A Tobramycin Sulfate supplier is an individual or a company that provides Tobramycin Sulfate active pharmaceutical ingredient (API) or Tobramycin Sulfate finished formulations upon request. The Tobramycin Sulfate suppliers may include Tobramycin Sulfate API manufacturers, exporters, distributors and traders.
click here to find a list of Tobramycin Sulfate suppliers with USDMF, JDMF, KDMF, CEP, GMP, COA and API Price related information on PharmaCompass.
A Tobramycin Sulfate DMF (Drug Master File) is a document detailing the whole manufacturing process of Tobramycin Sulfate active pharmaceutical ingredient (API) in detail. Different forms of Tobramycin Sulfate DMFs exist exist since differing nations have different regulations, such as Tobramycin Sulfate USDMF, ASMF (EDMF), JDMF, CDMF, etc.
A Tobramycin Sulfate DMF submitted to regulatory agencies in the US is known as a USDMF. Tobramycin Sulfate USDMF includes data on Tobramycin Sulfate's chemical properties, information on the facilities and procedures used, and details about packaging and storage. The Tobramycin Sulfate USDMF is kept confidential to protect the manufacturer’s intellectual property.
click here to find a list of Tobramycin Sulfate suppliers with USDMF on PharmaCompass.
The Pharmaceuticals and Medical Devices Agency (PMDA) established the Japan Drug Master File (JDMF), also known as the Master File (MF), to permit Japanese and foreign manufacturers of drug substances, intermediates, excipients, raw materials, and packaging materials (‘Products’) to voluntarily register confidential information about the production and management of their products in Japan.
The Tobramycin Sulfate Drug Master File in Japan (Tobramycin Sulfate JDMF) empowers Tobramycin Sulfate API manufacturers to present comprehensive information (e.g., production methods, data, etc.) to the review authority, i.e., PMDA (Pharmaceuticals & Medical Devices Agency).
PMDA reviews the Tobramycin Sulfate JDMF during the approval evaluation for pharmaceutical products. At the time of Tobramycin Sulfate JDMF registration, PMDA checks if the format is accurate, if the necessary items have been included (application), and if data has been attached.

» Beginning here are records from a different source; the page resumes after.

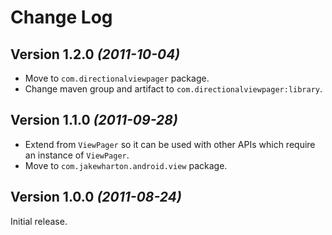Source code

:Change Log
==========

Version 1.2.0 *(2011-10-04)*
----------------------------

 * Move to `com.directionalviewpager` package.
 * Change maven group and artifact to `com.directionalviewpager:library`.


Version 1.1.0 *(2011-09-28)*
----------------------------

 * Extend from `ViewPager` so it can be used with other APIs which require an
   instance of `ViewPager`.
 * Move to `com.jakewharton.android.view` package.


Version 1.0.0 *(2011-08-24)*
----------------------------

Initial release.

click here to find a list of Tobramycin Sulfate suppliers with JDMF on PharmaCompass.
In Korea, the Ministry of Food and Drug Safety (MFDS) is in charge of regulating pharmaceutical products and services.
Pharmaceutical companies submit a Tobramycin Sulfate Drug Master File in Korea (Tobramycin Sulfate KDMF) to the MFDS, which includes comprehensive information about the production, processing, facilities, materials, packaging, and testing of Tobramycin Sulfate. The MFDS reviews the Tobramycin Sulfate KDMF as part of the drug registration process and uses the information provided in the Tobramycin Sulfate KDMF to evaluate the safety and efficacy of the drug.
After submitting a Tobramycin Sulfate KDMF to the MFDS, the registered manufacturer can provide importers or distributors with the registration number without revealing confidential information to Korean business partners. Applicants seeking to register their Tobramycin Sulfate API can apply through the Korea Drug Master File (KDMF).
click here to find a list of Tobramycin Sulfate suppliers with KDMF on PharmaCompass.
National Drug Code is a comprehensive database maintained by the FDA that contains information on all drugs marketed in the US. This directory includes information about finished drug products, unfinished drug products, and compounded drug products, including those containing Tobramycin Sulfate as an active pharmaceutical ingredient (API).
The FDA updates the NDC directory daily. The NDC numbers for Tobramycin Sulfate API and other APIs are published in this directory by the FDA.
The NDC unfinished drugs database includes product listing information submitted for all unfinished drugs, such as active pharmaceutical ingredients (APIs), drugs intended for further processing and bulk drug substances for compounding.
Pharmaceutical companies that manufacture Tobramycin Sulfate as an active pharmaceutical ingredient (API) must furnish the FDA with an updated record of all drugs that they produce, prepare, propagate, compound, or process for commercial distribution in the US at their facilities.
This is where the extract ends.